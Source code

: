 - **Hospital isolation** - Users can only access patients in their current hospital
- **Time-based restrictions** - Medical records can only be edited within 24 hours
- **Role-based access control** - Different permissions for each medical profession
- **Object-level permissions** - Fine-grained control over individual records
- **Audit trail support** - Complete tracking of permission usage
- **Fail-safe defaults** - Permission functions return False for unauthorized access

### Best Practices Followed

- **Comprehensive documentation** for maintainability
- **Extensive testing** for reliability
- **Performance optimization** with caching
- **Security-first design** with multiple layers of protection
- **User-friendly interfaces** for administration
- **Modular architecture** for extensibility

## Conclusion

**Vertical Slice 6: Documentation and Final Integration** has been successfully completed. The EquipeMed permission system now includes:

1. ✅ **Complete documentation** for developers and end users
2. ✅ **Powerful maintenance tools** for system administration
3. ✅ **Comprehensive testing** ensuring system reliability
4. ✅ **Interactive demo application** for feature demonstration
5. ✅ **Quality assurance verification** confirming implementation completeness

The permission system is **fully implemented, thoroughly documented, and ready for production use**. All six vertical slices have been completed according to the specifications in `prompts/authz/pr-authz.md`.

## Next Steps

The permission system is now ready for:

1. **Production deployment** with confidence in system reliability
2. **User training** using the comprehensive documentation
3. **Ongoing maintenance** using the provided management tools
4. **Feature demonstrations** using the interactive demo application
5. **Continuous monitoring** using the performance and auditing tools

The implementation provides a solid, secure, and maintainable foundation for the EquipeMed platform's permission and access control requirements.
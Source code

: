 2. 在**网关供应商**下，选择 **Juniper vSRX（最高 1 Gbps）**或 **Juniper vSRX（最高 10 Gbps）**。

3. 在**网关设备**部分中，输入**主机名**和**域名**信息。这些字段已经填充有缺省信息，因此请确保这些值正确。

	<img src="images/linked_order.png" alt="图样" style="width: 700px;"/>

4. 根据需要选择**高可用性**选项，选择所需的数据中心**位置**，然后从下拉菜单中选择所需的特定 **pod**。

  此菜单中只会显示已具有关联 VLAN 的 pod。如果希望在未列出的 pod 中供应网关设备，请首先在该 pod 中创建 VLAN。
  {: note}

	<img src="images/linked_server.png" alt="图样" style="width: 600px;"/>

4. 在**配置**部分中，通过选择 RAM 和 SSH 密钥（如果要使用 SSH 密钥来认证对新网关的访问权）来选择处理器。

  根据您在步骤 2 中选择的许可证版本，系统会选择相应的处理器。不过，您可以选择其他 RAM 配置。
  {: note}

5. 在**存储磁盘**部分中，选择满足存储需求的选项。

### Your goal:
Show every line above where "only" is found.

### Reply to the exercise:
: - **Hospital isolation** - Users can only access patients in their current hospital
- **Time-based restrictions** - Medical records can only be edited within 24 hours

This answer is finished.